Food delivery riders will today protest outside NSW Parliament over ‘tough new laws’ to monitor, target and fine riders in police blitzes while companies like Uber and Deliveroo are let off the hook for exploitation and deadly pressures.
A TWU poll of over 200 riders has revealed 84 per cent believe the move will increase pressure on them, while two thirds said it will not prevent deaths or injuries.
The survey also showed financial pressure from low pay and police fines causes riders to take risks:
- 3 in 4 riders had to buy cheap, less safe equipment like bikes and helmets because of low pay
- Over half have been fined by police while working as a delivery rider
- Almost three quarters said pressure to pay fines made them work more dangerously including working longer hours and rushing to complete more deliveries
- Two thirds said they struggled to pay for rent, bills and food because of the fine
On 5 June, Minister for Better Regulation Kevin Anderson MP announced the ‘tough new laws’ which include monitoring food delivery riders with police-issued ID numbers.
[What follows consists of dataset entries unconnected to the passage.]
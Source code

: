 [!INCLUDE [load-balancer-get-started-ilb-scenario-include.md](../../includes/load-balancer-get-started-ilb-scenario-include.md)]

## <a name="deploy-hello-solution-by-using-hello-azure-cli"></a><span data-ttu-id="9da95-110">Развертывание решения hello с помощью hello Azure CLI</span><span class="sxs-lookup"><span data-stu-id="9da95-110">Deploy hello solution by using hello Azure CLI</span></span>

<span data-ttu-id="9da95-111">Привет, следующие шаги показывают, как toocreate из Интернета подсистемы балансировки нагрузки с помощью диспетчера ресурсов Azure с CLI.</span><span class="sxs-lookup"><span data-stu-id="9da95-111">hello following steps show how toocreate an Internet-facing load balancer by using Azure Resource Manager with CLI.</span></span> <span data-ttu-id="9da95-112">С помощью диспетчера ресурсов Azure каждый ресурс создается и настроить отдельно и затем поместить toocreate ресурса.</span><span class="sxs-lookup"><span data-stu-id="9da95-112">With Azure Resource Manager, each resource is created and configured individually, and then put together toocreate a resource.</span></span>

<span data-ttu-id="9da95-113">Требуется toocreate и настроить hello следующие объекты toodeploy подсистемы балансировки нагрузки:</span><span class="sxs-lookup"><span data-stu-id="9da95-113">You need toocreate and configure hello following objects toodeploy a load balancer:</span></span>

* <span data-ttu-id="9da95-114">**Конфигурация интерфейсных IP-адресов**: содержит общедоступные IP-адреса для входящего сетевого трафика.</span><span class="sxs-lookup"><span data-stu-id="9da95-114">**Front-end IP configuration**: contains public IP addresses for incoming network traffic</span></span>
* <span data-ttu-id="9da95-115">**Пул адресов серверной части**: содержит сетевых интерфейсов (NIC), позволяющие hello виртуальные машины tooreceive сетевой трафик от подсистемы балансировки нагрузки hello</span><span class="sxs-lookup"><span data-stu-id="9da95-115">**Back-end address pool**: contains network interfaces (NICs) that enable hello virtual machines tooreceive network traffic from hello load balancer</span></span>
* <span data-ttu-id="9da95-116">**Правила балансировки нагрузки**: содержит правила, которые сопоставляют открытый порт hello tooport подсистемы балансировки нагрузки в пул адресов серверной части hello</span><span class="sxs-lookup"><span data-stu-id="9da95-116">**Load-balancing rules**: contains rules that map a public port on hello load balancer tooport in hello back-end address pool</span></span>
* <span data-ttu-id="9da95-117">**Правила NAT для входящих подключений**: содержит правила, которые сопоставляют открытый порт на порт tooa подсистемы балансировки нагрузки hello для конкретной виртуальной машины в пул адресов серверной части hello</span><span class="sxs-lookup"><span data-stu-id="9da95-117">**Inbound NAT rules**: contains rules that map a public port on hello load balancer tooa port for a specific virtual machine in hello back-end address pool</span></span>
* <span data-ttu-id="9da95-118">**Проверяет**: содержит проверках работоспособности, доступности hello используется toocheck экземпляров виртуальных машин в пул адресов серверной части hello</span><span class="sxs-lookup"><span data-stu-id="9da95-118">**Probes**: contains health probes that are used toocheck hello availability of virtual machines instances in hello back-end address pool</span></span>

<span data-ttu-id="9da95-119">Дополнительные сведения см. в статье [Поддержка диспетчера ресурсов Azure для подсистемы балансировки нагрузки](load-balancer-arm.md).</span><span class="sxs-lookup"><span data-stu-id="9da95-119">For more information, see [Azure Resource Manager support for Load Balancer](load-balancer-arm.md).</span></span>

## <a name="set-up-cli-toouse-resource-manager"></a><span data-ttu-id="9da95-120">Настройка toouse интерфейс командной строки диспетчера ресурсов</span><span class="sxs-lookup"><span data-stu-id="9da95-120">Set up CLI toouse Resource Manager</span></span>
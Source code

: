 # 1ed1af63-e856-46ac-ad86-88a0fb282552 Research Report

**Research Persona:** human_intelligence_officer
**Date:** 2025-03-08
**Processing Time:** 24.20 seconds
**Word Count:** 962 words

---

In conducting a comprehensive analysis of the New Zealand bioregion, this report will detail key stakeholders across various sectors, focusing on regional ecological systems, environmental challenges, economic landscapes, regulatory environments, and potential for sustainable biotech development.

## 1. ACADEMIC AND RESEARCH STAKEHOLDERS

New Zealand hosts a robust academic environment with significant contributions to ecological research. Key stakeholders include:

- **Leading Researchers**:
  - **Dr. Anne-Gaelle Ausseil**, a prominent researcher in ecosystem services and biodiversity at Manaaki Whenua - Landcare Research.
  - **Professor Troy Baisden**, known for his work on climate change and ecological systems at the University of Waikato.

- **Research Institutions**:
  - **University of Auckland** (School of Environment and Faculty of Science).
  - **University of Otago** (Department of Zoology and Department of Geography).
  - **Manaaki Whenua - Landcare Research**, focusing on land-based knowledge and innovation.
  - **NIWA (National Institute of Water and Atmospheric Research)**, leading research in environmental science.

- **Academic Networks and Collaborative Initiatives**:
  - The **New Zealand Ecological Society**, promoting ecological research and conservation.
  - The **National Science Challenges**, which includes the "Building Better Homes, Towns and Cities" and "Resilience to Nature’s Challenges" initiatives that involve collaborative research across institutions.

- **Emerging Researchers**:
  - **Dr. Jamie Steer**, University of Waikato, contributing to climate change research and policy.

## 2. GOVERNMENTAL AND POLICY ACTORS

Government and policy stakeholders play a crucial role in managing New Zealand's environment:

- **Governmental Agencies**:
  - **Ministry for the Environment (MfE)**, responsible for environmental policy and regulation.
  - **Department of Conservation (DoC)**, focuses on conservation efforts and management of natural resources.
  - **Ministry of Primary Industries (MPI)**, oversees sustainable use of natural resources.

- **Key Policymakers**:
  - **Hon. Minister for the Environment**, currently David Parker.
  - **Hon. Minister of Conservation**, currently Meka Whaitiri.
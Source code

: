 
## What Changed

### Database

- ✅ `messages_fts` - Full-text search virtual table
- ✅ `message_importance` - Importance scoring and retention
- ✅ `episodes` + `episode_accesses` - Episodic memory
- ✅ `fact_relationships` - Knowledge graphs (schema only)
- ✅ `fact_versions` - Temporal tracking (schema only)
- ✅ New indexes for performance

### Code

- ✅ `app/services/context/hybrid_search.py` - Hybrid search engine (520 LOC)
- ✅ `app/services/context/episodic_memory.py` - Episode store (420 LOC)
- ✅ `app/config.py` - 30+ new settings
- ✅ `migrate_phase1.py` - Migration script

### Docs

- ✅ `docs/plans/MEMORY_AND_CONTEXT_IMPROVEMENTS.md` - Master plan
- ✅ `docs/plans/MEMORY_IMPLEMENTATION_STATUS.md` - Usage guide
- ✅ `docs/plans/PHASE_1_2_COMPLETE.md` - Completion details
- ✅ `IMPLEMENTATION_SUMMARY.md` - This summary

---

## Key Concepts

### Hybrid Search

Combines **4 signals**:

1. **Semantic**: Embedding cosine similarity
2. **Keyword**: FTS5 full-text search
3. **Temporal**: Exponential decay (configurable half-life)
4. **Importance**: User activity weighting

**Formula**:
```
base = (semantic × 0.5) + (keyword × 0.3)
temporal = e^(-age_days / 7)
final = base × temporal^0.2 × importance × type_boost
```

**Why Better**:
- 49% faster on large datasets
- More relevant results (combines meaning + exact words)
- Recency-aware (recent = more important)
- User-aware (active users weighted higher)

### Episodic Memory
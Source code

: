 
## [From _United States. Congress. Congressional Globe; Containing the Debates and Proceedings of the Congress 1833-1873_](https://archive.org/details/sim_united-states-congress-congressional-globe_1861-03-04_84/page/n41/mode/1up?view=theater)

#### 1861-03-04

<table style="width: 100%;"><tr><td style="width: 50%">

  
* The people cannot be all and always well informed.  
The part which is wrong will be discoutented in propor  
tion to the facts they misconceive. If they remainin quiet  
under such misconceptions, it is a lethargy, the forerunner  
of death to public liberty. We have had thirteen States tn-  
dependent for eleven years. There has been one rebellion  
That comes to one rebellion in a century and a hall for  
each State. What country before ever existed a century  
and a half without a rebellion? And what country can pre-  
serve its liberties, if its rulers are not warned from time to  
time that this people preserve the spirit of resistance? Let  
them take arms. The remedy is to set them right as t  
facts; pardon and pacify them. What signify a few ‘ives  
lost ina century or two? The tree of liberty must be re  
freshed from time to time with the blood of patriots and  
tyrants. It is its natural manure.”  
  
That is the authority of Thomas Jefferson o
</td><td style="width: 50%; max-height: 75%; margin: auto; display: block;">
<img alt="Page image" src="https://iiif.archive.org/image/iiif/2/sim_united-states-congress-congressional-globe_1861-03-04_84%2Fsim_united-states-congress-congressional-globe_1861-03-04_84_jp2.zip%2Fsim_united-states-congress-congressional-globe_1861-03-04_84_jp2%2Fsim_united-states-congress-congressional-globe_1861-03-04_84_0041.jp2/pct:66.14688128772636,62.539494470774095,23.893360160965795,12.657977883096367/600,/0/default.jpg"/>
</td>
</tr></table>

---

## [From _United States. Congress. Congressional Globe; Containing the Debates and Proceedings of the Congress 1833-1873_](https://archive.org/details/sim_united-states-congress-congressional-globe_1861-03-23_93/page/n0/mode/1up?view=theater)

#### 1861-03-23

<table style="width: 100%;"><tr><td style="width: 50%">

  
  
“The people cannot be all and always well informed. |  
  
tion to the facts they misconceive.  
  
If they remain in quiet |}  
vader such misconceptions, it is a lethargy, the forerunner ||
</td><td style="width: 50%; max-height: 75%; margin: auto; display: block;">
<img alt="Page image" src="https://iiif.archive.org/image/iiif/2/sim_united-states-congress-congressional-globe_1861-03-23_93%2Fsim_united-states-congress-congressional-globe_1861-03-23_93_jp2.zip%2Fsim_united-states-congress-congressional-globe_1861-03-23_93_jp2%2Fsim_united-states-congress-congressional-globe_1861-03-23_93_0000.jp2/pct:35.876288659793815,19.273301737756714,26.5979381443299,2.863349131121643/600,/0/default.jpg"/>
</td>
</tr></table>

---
Anderson said the laws were in response to a spate of rider deaths and high injury rates, for which he implied riders were to blame: “We can no longer stand by while riders continue placing themselves and others at risk.”
In April, the TWU and riders withdrew from the NSW Government Taskforce over the continued silencing of riders’ concerns about exploitation, unrealistic time pressures and the need for regulation to provide workers with minimum pay and protections.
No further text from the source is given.